The court has conducted a hearing on April 20,1982 and May 4,1982 pursuant to CPL 410.70. As previously noted, *1010the defendant admits the allegations in question. However, it is his position that the offense charged is merely a traffic infraction, specifically violation of section 1102 of the Vehicle and Traffic Law, failure to comply with a police officer. The People have taken the position that the commission of what is designated as a misdemeanor in Indiana automatically constitutes a violation of the defendant’s New York probation. This court cannot accept either position.
CPL 410.10 (subd 2) provides for the revocation of a sentence of probation upon the “[c]ommission of an additional offense, other than a traffic infraction” by the probationer. By its exclusion of traffic infractions, the Legislature clearly intended that, in order to revoke a sentence of probation on grounds other than a violation of a specified condition of probation, the court must find that an act which is to form the basis of a violation must be an offense cognizable under the law of this State. The term “offense” as defined in the Penal Law (§ 10.00, subd 1) specifically makes reference to conduct which is a violation of “any law of this state”. Therefore, the conduct of this defendant must be such as is cognizable as an offense as defined by the laws of New York, not Indiana.

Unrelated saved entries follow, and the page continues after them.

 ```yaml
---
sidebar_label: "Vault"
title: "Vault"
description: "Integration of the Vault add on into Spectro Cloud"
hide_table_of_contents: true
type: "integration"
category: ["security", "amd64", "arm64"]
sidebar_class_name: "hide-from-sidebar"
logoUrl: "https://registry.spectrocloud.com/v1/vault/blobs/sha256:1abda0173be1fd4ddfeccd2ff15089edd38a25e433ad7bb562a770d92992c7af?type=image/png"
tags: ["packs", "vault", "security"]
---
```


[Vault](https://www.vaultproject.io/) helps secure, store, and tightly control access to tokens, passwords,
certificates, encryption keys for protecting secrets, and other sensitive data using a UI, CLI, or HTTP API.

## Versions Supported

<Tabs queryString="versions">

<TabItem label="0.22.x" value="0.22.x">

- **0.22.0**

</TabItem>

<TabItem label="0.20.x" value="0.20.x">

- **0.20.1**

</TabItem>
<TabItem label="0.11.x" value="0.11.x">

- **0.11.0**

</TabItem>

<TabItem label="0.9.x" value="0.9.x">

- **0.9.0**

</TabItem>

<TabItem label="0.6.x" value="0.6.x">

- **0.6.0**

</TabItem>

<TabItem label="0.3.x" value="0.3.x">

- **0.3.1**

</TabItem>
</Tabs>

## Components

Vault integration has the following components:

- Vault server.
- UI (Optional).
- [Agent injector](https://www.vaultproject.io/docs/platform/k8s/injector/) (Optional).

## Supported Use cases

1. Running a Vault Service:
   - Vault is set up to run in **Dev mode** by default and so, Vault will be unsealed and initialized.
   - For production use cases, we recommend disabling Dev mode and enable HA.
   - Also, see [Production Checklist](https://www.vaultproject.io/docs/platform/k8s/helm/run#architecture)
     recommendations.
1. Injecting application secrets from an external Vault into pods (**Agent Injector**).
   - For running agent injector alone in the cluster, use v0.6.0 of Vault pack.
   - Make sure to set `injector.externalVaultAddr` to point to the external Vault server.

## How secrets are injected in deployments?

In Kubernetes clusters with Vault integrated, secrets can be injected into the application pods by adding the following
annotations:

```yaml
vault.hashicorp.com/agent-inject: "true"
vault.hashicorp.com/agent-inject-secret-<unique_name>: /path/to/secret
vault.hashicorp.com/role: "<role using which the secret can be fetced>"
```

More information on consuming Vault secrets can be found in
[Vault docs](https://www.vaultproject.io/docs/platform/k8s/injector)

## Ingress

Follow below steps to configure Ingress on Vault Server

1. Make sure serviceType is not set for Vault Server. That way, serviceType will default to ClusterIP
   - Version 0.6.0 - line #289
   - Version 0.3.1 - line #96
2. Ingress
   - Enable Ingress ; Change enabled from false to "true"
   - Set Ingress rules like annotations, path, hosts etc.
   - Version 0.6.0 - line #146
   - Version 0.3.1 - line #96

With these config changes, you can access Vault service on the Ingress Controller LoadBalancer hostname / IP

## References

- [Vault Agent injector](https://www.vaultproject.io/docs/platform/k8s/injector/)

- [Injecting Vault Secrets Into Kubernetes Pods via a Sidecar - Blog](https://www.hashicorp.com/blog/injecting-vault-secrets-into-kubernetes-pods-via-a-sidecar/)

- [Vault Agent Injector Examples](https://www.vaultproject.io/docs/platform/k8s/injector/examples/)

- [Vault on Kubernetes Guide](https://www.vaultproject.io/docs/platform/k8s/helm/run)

The defendant argues that his conduct merely was that which would constitute failure to comply with a police officer under section 1102 of New York’s Vehicle and Traffic Law. He attempts to distinguish his conduct from that proscribed by section 195.05 of the Penal Law, obstructing governmental administration, a class A misdemeanor, by arguing that the crime of obstructing requires a higher culpable mental state than the traffic infraction of failure to comply. This court does not agree.
The allegations admitted to by the defendant reveal that the police chased this defendant at speeds in excess of 120 miles per hour for approximately 20 miles. The defendant’s vehicle cut across lanes of traffic and endangered the lives of other users of the highway in an attempt to “intentionally [obstruct or] impair * * * the administration of law” (Penal Law, § 195.05). The duration in both time and distance certainly lead to the conclusion that the defendant intended to evade the police, not merely disobey them.

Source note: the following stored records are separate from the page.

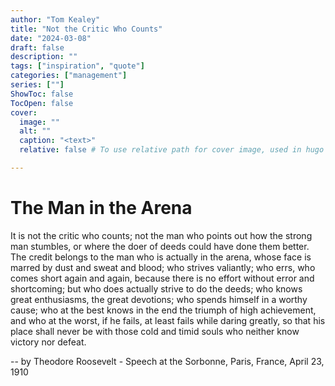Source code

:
 ```yaml
---
author: "Tom Kealey"
title: "Not the Critic Who Counts"
date: "2024-03-08"
draft: false
description: ""
tags: ["inspiration", "quote"]
categories: ["management"]
series: [""]
ShowToc: false
TocOpen: false
cover:
  image: ""
  alt: ""
  caption: "<text>"
  relative: false # To use relative path for cover image, used in hugo Page-bundles

---
```


# The Man in the Arena

It is not the critic who counts; not the man who points out how the strong
man stumbles, or where the doer of deeds could have done them better.
The credit belongs to the man who is actually in the arena, whose face is
marred by dust and sweat and blood; who strives valiantly; who errs, who
comes short again and again, because there is no effort without error and
shortcoming; but who does actually strive to do the deeds; who knows
great enthusiasms, the great devotions; who spends himself in a worthy
cause; who at the best knows in the end the triumph of high achievement,
and who at the worst, if he fails, at least fails while daring greatly, so that
his place shall never be with those cold and timid souls who neither know
victory nor defeat.

-- by Theodore Roosevelt - Speech at the Sorbonne, Paris, France, April 23, 1910
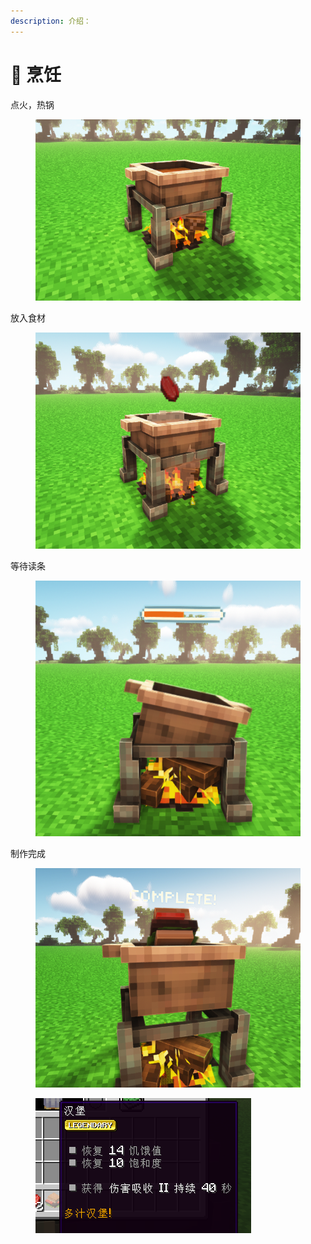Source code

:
 ```yaml
---
description: 介绍：
---
```


# 🥩 烹饪

点火，热锅

<figure><img src="../../.gitbook/assets/烹饪玩法介绍（1）.png" alt=""><figcaption></figcaption></figure>

放入食材

<figure><img src="../../.gitbook/assets/烹饪玩法介绍（2）.png" alt=""><figcaption></figcaption></figure>

等待读条

<figure><img src="../../.gitbook/assets/烹饪玩法介绍（3）.png" alt=""><figcaption></figcaption></figure>

制作完成

<figure><img src="../../.gitbook/assets/烹饪玩法介绍（4）.png" alt=""><figcaption></figcaption></figure>

<figure><img src="../../.gitbook/assets/烹饪玩法介绍（5）.png" alt=""><figcaption></figcaption></figure>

*1011Accordingly, the court finds that this defendant’s conduct, which is not controverted, constitutes the commission of an offense in New York. He is therefore in violation of the terms of the probation imposed by this court on April 24, 1981.
Pursuant to CPL 410.70 (subd 5), the court, based upon the foregoing findings of fact and conclusions of law, revokes the defendant’s sentence of probation. The defendant is hereby resentenced, nunc pro tune, to April 24,1981, to a sentence of imprisonment not in excess of 60 days, and 4 years, 10 months probation, as provided in section 60.01 (subd 2, par [d]) of the Penal Law.